A retrospective cohort of consecutive ED stroke alerts at a large comprehensive stroke center was analyzed. The primary outcome was diagnosis of LVO at discharge. Components of the National Institutes of Health Stroke Scale (NIHSS) were used in various clinical methods and machine learning algorithms to predict LVO, and the results were compared with the baseline method (aggregate NIHSS score with threshold of 6). The Area-Under-Curve (AUC) was used to measure the overall performance of the models. Bootstrapping (n = 1000) was applied for the statistical analysis.

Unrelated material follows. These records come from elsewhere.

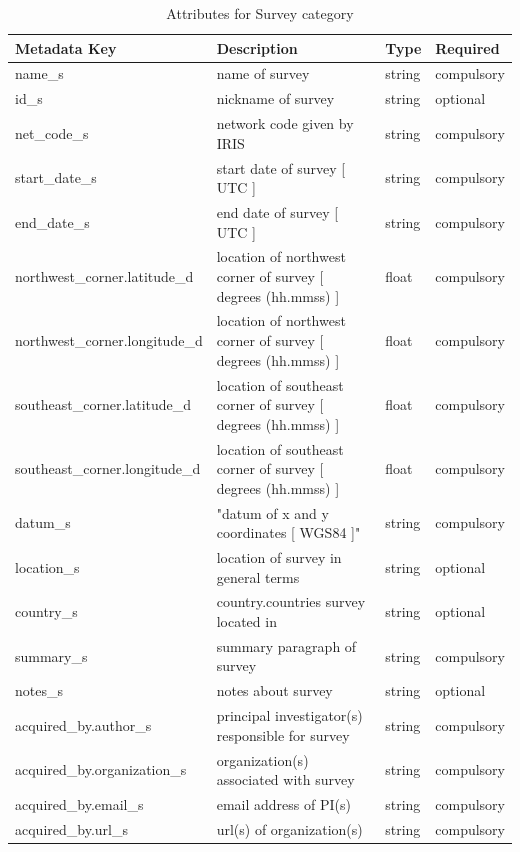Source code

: \documentclass{article}
\begin{document}
\begin{table}[htb!]
	\caption[Attributes for Survey]{Attributes for Survey category}
	\begin{tabular}{|l|l|l|l|}
		\hline
		\textbf{Metadata Key} & \textbf{Description} & \textbf{Type} & \textbf{Required} \\ \hline
		name\_s & name of survey & string & compulsory \\ \hline
		id\_s & nickname of survey & string & optional \\ \hline
		net\_code\_s & network code given by IRIS & string & compulsory \\ \hline
		start\_date\_s & start date of survey [ UTC ] & string & compulsory \\ \hline
		end\_date\_s & end date of survey [ UTC ] & string & compulsory \\ \hline
		northwest\_corner.latitude\_d & location of northwest corner of survey [ degrees (hh.mmss) ] & float & compulsory \\ \hline
		northwest\_corner.longitude\_d & location of northwest corner of survey [ degrees (hh.mmss) ] & float & compulsory \\ \hline
		southeast\_corner.latitude\_d & location of southeast corner of survey  [ degrees (hh.mmss) ] & float & compulsory \\ \hline
		southeast\_corner.longitude\_d & location of southeast corner of survey  [ degrees (hh.mmss) ] & float & compulsory \\ \hline
		datum\_s & "datum of x and y coordinates [ WGS84 ]" & string & compulsory \\ \hline
		location\_s & location of survey in general terms & string & optional \\ \hline
		country\_s & country.countries survey located in & string & optional \\ \hline
		summary\_s & summary paragraph of survey & string & compulsory \\ \hline
		notes\_s & notes about survey & string & optional \\ \hline
		acquired\_by.author\_s & principal investigator(s) responsible for survey & string & compulsory \\ \hline
		acquired\_by.organization\_s & organization(s) associated with survey & string & compulsory \\ \hline
		acquired\_by.email\_s & email address of PI(s) & string & compulsory \\ \hline
		acquired\_by.url\_s & url(s) of organization(s) & string & compulsory \\ \hline

\end{tabular}
\end{table}
\end{document}
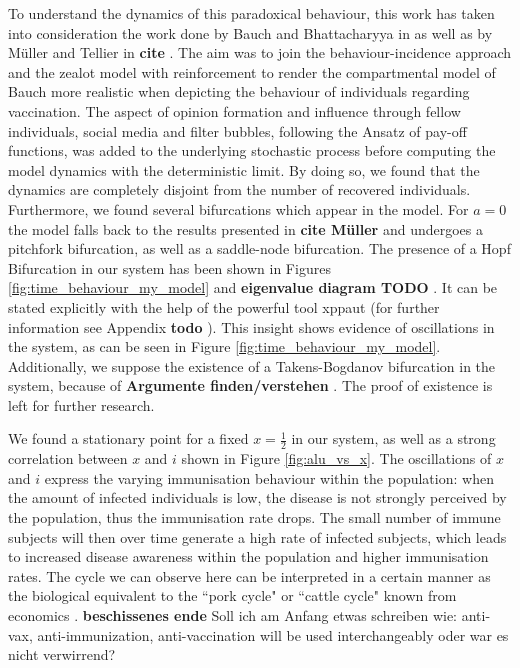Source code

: \documentclass[12pt,a4paper,twoside]{article}
\begin{document}
To understand the dynamics of this paradoxical behaviour, this work has taken into consideration the work done by Bauch and Bhattacharyya in \cite{Bauch2012} as well as by M\"uller and Tellier in \textbf{cite}%
. The aim was to join the behaviour-incidence approach and the zealot model with reinforcement to render the compartmental model of Bauch more realistic when depicting the behaviour of individuals regarding vaccination. The aspect of opinion formation and influence through fellow individuals, social media and filter bubbles, following the Ansatz of pay-off functions, was added to the underlying stochastic process before computing the model dynamics with the deterministic limit. By doing so, we found that the dynamics are completely disjoint from the number of recovered individuals. Furthermore, we found several bifurcations which appear in the model. For $a=0$ the model falls back to the results presented in \textbf{cite Müller}%
and undergoes a pitchfork bifurcation, as well as a saddle-node bifurcation. The presence of a Hopf Bifurcation in our system has been shown in Figures \ref{fig:time_behaviour_my_model} and \textbf{eigenvalue diagram TODO}%
 . It can be stated explicitly with the help of the powerful tool xppaut (for further information see Appendix \textbf{todo}%
 ). This insight shows evidence of oscillations in the system, as can be seen in Figure \eqref{fig:time_behaviour_my_model}. Additionally, we suppose the existence of a Takens-Bogdanov bifurcation in the system, because of \textbf{Argumente finden/verstehen}%
 . The proof of existence is left for further research. \newline
 
 We found a stationary point for a fixed $x = \frac{1}{2}$ in our system, as well as a strong correlation between $x$ and $i$ shown in Figure \ref{fig:alu_vs_x}. The oscillations of $x$ and $i$ express the varying immunisation behaviour within the population: when the amount of infected individuals is low, the disease is not strongly perceived by the population, thus the immunisation rate drops. The small number of immune subjects will then over time generate a high rate of infected subjects, which leads to increased disease awareness within the population and higher immunisation rates. The cycle we can observe here can be interpreted in a certain manner as the biological equivalent to the ``pork cycle" or ``cattle cycle" known from economics \cite{Rosen1994}. \textbf{beschissenes ende}\newline\newline
 Soll ich am Anfang etwas schreiben wie: anti-vax, anti-immunization, anti-vaccination will be used interchangeably oder war es nicht verwirrend?

\newpage

\printbibliography

%
\end{document}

Of 1133 total patients, 67 were diagnosed with LVO. A Gaussian Process (GP) algorithm significantly outperformed other methods including the baseline methods. AUC score for the GP algorithm was 0.874 ± 0.025, compared with the simple aggregate NIHSS score, which had an AUC score of 0.819 ± 0.024. A dual-stage GP algorithm is proposed, which offers flexible threshold settings for different patient populations, and achieved an overall sensitivity of 0.903 and specificity of 0.626, in which sensitivity of 0.99 was achieved for high-risk patients (defined as initial NIHSS score > 6).
Machine learning using a Gaussian Process algorithm outperformed a clinical cutoff using the aggregate NIHSS score for LVO diagnosis. Future studies would be beneficial in exploring prospective interventions developed using machine learning in screening for LVOs in the emergent setting.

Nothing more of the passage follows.